WHAT TO DO: The data should be restated word for word, in full.

GIVEN DATA:

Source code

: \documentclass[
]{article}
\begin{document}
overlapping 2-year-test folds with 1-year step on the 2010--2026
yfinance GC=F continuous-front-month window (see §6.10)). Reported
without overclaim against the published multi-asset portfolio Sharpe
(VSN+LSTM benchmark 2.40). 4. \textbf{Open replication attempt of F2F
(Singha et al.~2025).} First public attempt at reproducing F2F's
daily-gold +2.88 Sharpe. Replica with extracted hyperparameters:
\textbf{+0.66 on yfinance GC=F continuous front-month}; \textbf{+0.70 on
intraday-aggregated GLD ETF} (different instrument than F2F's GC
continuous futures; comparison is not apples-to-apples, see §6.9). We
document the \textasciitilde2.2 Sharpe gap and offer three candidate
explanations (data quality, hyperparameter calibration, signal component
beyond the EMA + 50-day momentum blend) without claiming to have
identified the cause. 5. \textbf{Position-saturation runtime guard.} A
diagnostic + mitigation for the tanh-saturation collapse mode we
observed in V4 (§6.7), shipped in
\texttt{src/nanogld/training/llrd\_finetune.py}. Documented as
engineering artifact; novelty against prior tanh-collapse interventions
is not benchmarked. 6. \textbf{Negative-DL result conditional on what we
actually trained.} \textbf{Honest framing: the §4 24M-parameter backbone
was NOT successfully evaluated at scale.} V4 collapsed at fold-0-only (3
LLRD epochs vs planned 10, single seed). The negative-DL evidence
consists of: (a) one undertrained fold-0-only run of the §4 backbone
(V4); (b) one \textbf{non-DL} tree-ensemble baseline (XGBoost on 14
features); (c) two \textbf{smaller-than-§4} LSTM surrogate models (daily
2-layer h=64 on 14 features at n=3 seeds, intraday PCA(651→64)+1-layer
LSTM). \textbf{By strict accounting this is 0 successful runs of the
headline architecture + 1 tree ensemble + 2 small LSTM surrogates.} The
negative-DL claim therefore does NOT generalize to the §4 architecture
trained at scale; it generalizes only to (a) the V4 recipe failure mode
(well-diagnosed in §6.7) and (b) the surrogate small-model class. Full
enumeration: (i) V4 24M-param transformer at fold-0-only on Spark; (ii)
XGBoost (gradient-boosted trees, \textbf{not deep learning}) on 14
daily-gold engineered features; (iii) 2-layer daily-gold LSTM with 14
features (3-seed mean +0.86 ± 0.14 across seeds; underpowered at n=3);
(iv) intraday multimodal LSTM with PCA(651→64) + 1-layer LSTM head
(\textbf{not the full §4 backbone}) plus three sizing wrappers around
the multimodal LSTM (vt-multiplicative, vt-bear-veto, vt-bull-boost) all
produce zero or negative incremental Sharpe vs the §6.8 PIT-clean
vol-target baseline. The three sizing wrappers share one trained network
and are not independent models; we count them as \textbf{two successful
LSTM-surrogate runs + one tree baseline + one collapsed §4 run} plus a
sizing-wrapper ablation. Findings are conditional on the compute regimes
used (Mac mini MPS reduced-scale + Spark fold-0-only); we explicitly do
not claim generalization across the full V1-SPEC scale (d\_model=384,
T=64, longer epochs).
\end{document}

ANSWER SPACE:
Source code

: \documentclass[
]{article}
\begin{document}
overlapping 2-year-test folds with 1-year step on the 2010--2026
yfinance GC=F continuous-front-month window (see §6.10)). Reported
without overclaim against the published multi-asset portfolio Sharpe
(VSN+LSTM benchmark 2.40). 4. \textbf{Open replication attempt of F2F
(Singha et al.~2025).} First public attempt at reproducing F2F's
daily-gold +2.88 Sharpe. Replica with extracted hyperparameters:
\textbf{+0.66 on yfinance GC=F continuous front-month}; \textbf{+0.70 on
intraday-aggregated GLD ETF} (different instrument than F2F's GC
continuous futures; comparison is not apples-to-apples, see §6.9). We
document the \textasciitilde2.2 Sharpe gap and offer three candidate
explanations (data quality, hyperparameter calibration, signal component
beyond the EMA + 50-day momentum blend) without claiming to have
identified the cause. 5. \textbf{Position-saturation runtime guard.} A
diagnostic + mitigation for the tanh-saturation collapse mode we
observed in V4 (§6.7), shipped in
\texttt{src/nanogld/training/llrd\_finetune.py}. Documented as
engineering artifact; novelty against prior tanh-collapse interventions
is not benchmarked. 6. \textbf{Negative-DL result conditional on what we
actually trained.} \textbf{Honest framing: the §4 24M-parameter backbone
was NOT successfully evaluated at scale.} V4 collapsed at fold-0-only (3
LLRD epochs vs planned 10, single seed). The negative-DL evidence
consists of: (a) one undertrained fold-0-only run of the §4 backbone
(V4); (b) one \textbf{non-DL} tree-ensemble baseline (XGBoost on 14
features); (c) two \textbf{smaller-than-§4} LSTM surrogate models (daily
2-layer h=64 on 14 features at n=3 seeds, intraday PCA(651→64)+1-layer
LSTM). \textbf{By strict accounting this is 0 successful runs of the
headline architecture + 1 tree ensemble + 2 small LSTM surrogates.} The
negative-DL claim therefore does NOT generalize to the §4 architecture
trained at scale; it generalizes only to (a) the V4 recipe failure mode
(well-diagnosed in §6.7) and (b) the surrogate small-model class. Full
enumeration: (i) V4 24M-param transformer at fold-0-only on Spark; (ii)
XGBoost (gradient-boosted trees, \textbf{not deep learning}) on 14
daily-gold engineered features; (iii) 2-layer daily-gold LSTM with 14
features (3-seed mean +0.86 ± 0.14 across seeds; underpowered at n=3);
(iv) intraday multimodal LSTM with PCA(651→64) + 1-layer LSTM head
(\textbf{not the full §4 backbone}) plus three sizing wrappers around
the multimodal LSTM (vt-multiplicative, vt-bear-veto, vt-bull-boost) all
produce zero or negative incremental Sharpe vs the §6.8 PIT-clean
vol-target baseline. The three sizing wrappers share one trained network
and are not independent models; we count them as \textbf{two successful
LSTM-surrogate runs + one tree baseline + one collapsed §4 run} plus a
sizing-wrapper ablation. Findings are conditional on the compute regimes
used (Mac mini MPS reduced-scale + Spark fold-0-only); we explicitly do
not claim generalization across the full V1-SPEC scale (d\_model=384,
T=64, longer epochs).
\end{document}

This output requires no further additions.